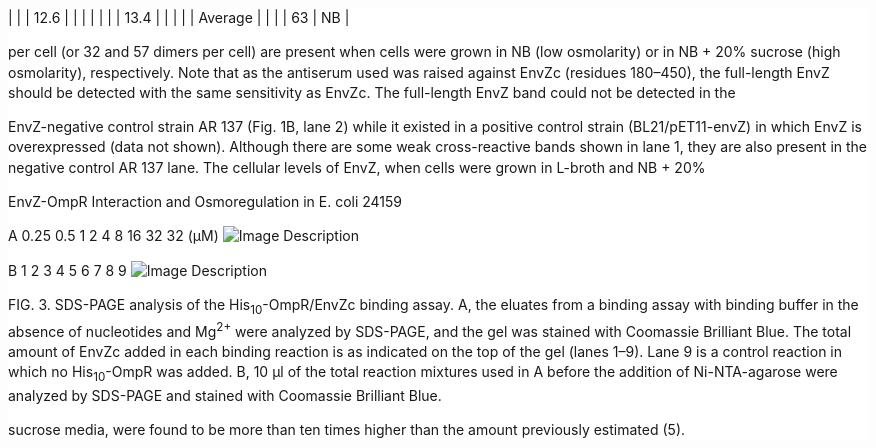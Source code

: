 |         |                        | 12.6 |                     |                               |        |
|         |                        | 13.4 |                     |                               |        |
| Average |                        |      |                     | $63$                         | NB     |

per cell (or 32 and 57 dimers per cell) are present when cells were grown in NB (low osmolarity) or in NB + 20% sucrose (high osmolarity), respectively. Note that as the antiserum used was raised against EnvZc (residues 180–450), the full-length EnvZ should be detected with the same sensitivity as EnvZc. The full-length EnvZ band could not be detected in the

EnvZ-negative control strain AR 137 (Fig. 1B, lane 2) while it existed in a positive control strain (BL21/pET11-envZ) in which EnvZ is overexpressed (data not shown). Although there are some weak cross-reactive bands shown in lane 1, they are also present in the negative control AR 137 lane. The cellular levels of EnvZ, when cells were grown in L-broth and NB + 20%

EnvZ-OmpR Interaction and Osmoregulation in E. coli 24159

A
0.25 0.5 1 2 4 8 16 32 32 (µM)
![Image Description](#)

B
1 2 3 4 5 6 7 8 9
![Image Description](#)

FIG. 3. SDS-PAGE analysis of the His<sub>10</sub>-OmpR/EnvZc binding assay. A, the eluates from a binding assay with binding buffer in the absence of nucleotides and Mg<sup>2+</sup> were analyzed by SDS-PAGE, and the gel was stained with Coomassie Brilliant Blue. The total amount of EnvZc added in each binding reaction is as indicated on the top of the gel (lanes 1–9). Lane 9 is a control reaction in which no His<sub>10</sub>-OmpR was added. B, 10 µl of the total reaction mixtures used in A before the addition of Ni-NTA-agarose were analyzed by SDS-PAGE and stained with Coomassie Brilliant Blue.

sucrose media, were found to be more than ten times higher than the amount previously estimated (5).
____
§ **What the task requires**
Your answer must be an exact copy of the listing, minus its pictures.

§ **Reply to the exercise**
Source code

: |         |                        | 12.6 |                     |                               |        |
|         |                        | 13.4 |                     |                               |        |
| Average |                        |      |                     | $63$                         | NB     |

per cell (or 32 and 57 dimers per cell) are present when cells were grown in NB (low osmolarity) or in NB + 20% sucrose (high osmolarity), respectively. Note that as the antiserum used was raised against EnvZc (residues 180–450), the full-length EnvZ should be detected with the same sensitivity as EnvZc. The full-length EnvZ band could not be detected in the

EnvZ-negative control strain AR 137 (Fig. 1B, lane 2) while it existed in a positive control strain (BL21/pET11-envZ) in which EnvZ is overexpressed (data not shown). Although there are some weak cross-reactive bands shown in lane 1, they are also present in the negative control AR 137 lane. The cellular levels of EnvZ, when cells were grown in L-broth and NB + 20%

EnvZ-OmpR Interaction and Osmoregulation in E. coli 24159

A
0.25 0.5 1 2 4 8 16 32 32 (µM)
![Image Description](#)

B
1 2 3 4 5 6 7 8 9
![Image Description](#)

FIG. 3. SDS-PAGE analysis of the His<sub>10</sub>-OmpR/EnvZc binding assay. A, the eluates from a binding assay with binding buffer in the absence of nucleotides and Mg<sup>2+</sup> were analyzed by SDS-PAGE, and the gel was stained with Coomassie Brilliant Blue. The total amount of EnvZc added in each binding reaction is as indicated on the top of the gel (lanes 1–9). Lane 9 is a control reaction in which no His<sub>10</sub>-OmpR was added. B, 10 µl of the total reaction mixtures used in A before the addition of Ni-NTA-agarose were analyzed by SDS-PAGE and stained with Coomassie Brilliant Blue.

sucrose media, were found to be more than ten times higher than the amount previously estimated (5).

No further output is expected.